Australian Corporation Law

                The Corporations Act 2001[1] defines as “defective” all sorts of documents or statements, or any part thereof, that is “misleading or deceptive.”  There is also a defect in a transaction if there is an omission of a material information from the prospectus.  In this case, AUS and NAN issued a defective prospectus that was designed to deliberately trick people and investors into believing that the move of FIN to buy 70 percent of SM was a wise move that was expected to bring in benefits and profits for the joint venture.

            There also are relevant personal circumstances involved, which make the advices given by Peter and by Brown far from being objective.[2]  As heads of financial companies, they are in no way capable of giving fair and objective opinions about FIN, a company that they formed.  A prospectus on FIN, to be more reliable, would have to include the professional opinion of an entity that is totally independent of it – AUS and NAN cannot be considered as such.

            Financial services licensees such as AUS and NAN are mandated by law to do all things necessary to render financial services in ways that are efficient, honest and fair.  All possible avenues where conflict of interests could get in the way of their professional delivery of services should be eliminated.  As the law says, there should be adequate arrangements for possible factors leading to conflicts of interests to be accordingly addressed.[3]  The interlocking directorates of AUS, FIN and NAN would naturally give rise to conflicts of interests amongst its officers.  AUS and NAN may have managed to reap huge profits sale the sale of the SM shares and to, as well, generate revenues in the form of their services fees at the expense of FIN; but such undertaking, as accomplished, did not stick to ethical standards that ought to have been upheld all throughout the transactions.

            AUS and NAN are guilty of the “offense of failing to give a disclosure or statement.”  The law states that an entity is required to include in disclosure statements all information that may affect the decisions of people concerned.[4] (Corporations Act 2001 258)  AUS and NAN were, therefore, required to provide sufficient information in the disclosures that form part of FIN’s prospectus regarding the fact that SM was already floundering financially – in terms of liquidity and profitability – during the months immediately before the purchase of its shares from AUS was accomplished by FIN.  Other than the unstable financial condition that SM was in, another fact that should have also been disclosed was that the SM shares that AUS sold to FIN at $900,000 happened to have been purchased only at $200,000 just three months earlier.
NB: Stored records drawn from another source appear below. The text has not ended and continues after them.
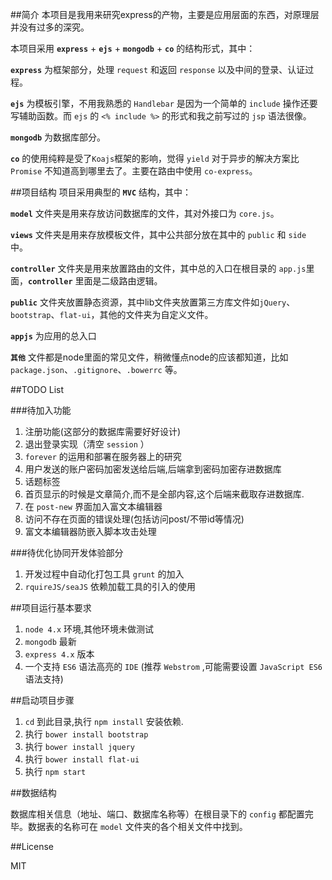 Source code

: ##简介
本项目是我用来研究express的产物，主要是应用层面的东西，对原理层并没有过多的深究。

本项目采用 **`express`** + **`ejs`** + **`mongodb`** + **`co`** 的结构形式，其中：

**`express`** 为框架部分，处理 `request` 和返回 `response` 以及中间的登录、认证过程。

**`ejs`** 为模板引擎，不用我熟悉的 `Handlebar` 是因为一个简单的 `include` 操作还要写辅助函数。而 `ejs` 的 `<% include %>` 的形式和我之前写过的 `jsp` 语法很像。

**`mongodb`** 为数据库部分。

**`co`** 的使用纯粹是受了`Koajs`框架的影响，觉得 `yield` 对于异步的解决方案比 `Promise` 不知道高到哪里去了。主要在路由中使用 `co-express`。


##项目结构
项目采用典型的 **`MVC`** 结构，其中：

**`model`** 文件夹是用来存放访问数据库的文件，其对外接口为 `core.js`。

**`views`** 文件夹是用来存放模板文件，其中公共部分放在其中的 `public` 和 `side` 中。

**`controller`** 文件夹是用来放置路由的文件，其中总的入口在根目录的 `app.js`里面，**`controller`** 里面是二级路由逻辑。

**`public`** 文件夹放置静态资源，其中lib文件夹放置第三方库文件如`jQuery`、`bootstrap`、`flat-ui`，其他的文件夹为自定义文件。

**`appjs`** 为应用的总入口

**`其他`** 文件都是node里面的常见文件，稍微懂点node的应该都知道，比如 `package.json`、`.gitignore`、`.bowerrc` 等。

##TODO List

###待加入功能

1. 注册功能(这部分的数据库需要好好设计)
2. 退出登录实现（清空 `session` ）
3. `forever` 的运用和部署在服务器上的研究
4. 用户发送的账户密码加密发送给后端,后端拿到密码加密存进数据库
5. 话题标签
6. 首页显示的时候是文章简介,而不是全部内容,这个后端来截取存进数据库.
7. 在 `post-new` 界面加入富文本编辑器
8. 访问不存在页面的错误处理(包括访问post/不带id等情况)
9. 富文本编辑器防嵌入脚本攻击处理

###待优化协同开发体验部分

1. 开发过程中自动化打包工具 `grunt` 的加入
2. `rquireJS/seaJS` 依赖加载工具的引入的使用

##项目运行基本要求

1. `node 4.x` 环境,其他环境未做测试
2. `mongodb` 最新
3. `express 4.x` 版本
4. 一个支持 `ES6` 语法高亮的 `IDE` (推荐 `Webstrom` ,可能需要设置 `JavaScript ES6` 语法支持)

##启动项目步骤

1. `cd` 到此目录,执行 `npm install` 安装依赖.
2. 执行 `bower install bootstrap`
3. 执行 `bower install jquery`
4. 执行 `bower install flat-ui`
5. 执行 `npm start`

##数据结构

数据库相关信息（地址、端口、数据库名称等）在根目录下的 `config` 都配置完毕。数据表的名称可在 `model` 文件夹的各个相关文件中找到。

##License

MIT

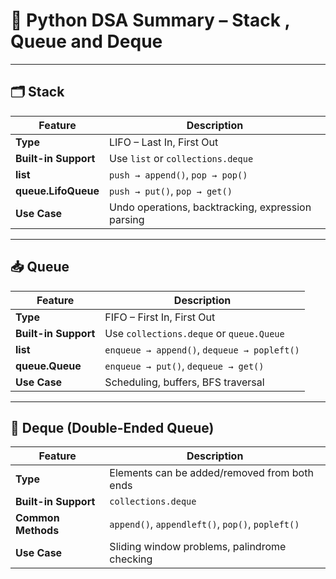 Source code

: # 📘 Python DSA Summary – Stack , Queue and Deque

---
## 🗂️ Stack

| Feature               | Description                                          |
| ---------------------|------------------------------------------------------|
| **Type**              | LIFO – Last In, First Out                            |
| **Built-in Support**  | Use `list` or `collections.deque`                   |
| **list**              | `push → append()`, `pop → pop()`                     |
| **queue.LifoQueue**   | `push → put()`, `pop → get()`                     |
|**Use Case**          | Undo operations, backtracking, expression parsing   |

---
## 📥 Queue

| Feature              | Description                                 |
| -------------------- | ------------------------------------------- |
| **Type**             | FIFO – First In, First Out                  |
| **Built-in Support** | Use `collections.deque` or `queue.Queue`    |
| **list**             | `enqueue → append()`, `dequeue → popleft()` |
| **queue.Queue**      | `enqueue → put()`, `dequeue → get()`        |
| **Use Case**         | Scheduling, buffers, BFS traversal          |

---
## 🔁 Deque (Double-Ended Queue)

| Feature              | Description                                      |
| -------------------- | ------------------------------------------------ |
| **Type**             | Elements can be added/removed from both ends     |
| **Built-in Support** | `collections.deque`                              |
| **Common Methods**   | `append()`, `appendleft()`, `pop()`, `popleft()` |
| **Use Case**         | Sliding window problems, palindrome checking     |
            The AASB Standard amended in April 2009 stipulates that quantitative liquidity risks are among the material disclosures that must not be omitted when presenting the financial condition of an entity. [5]   Likewise, the fair market values of investments would have to be disclosed for transparency of the financial statements to be achieved.  The fact that AUS purchased SM shares only recently would have to be disclosed.  The price at which such purchase was made would also have to be cited in its financial statements.  It goes without saying that its profits in its sale of such SM shares to FIN are, likewise, figures that would have to be named in its financial statements and updates for regulatory agencies like the Securities and Exchange Commission. [6]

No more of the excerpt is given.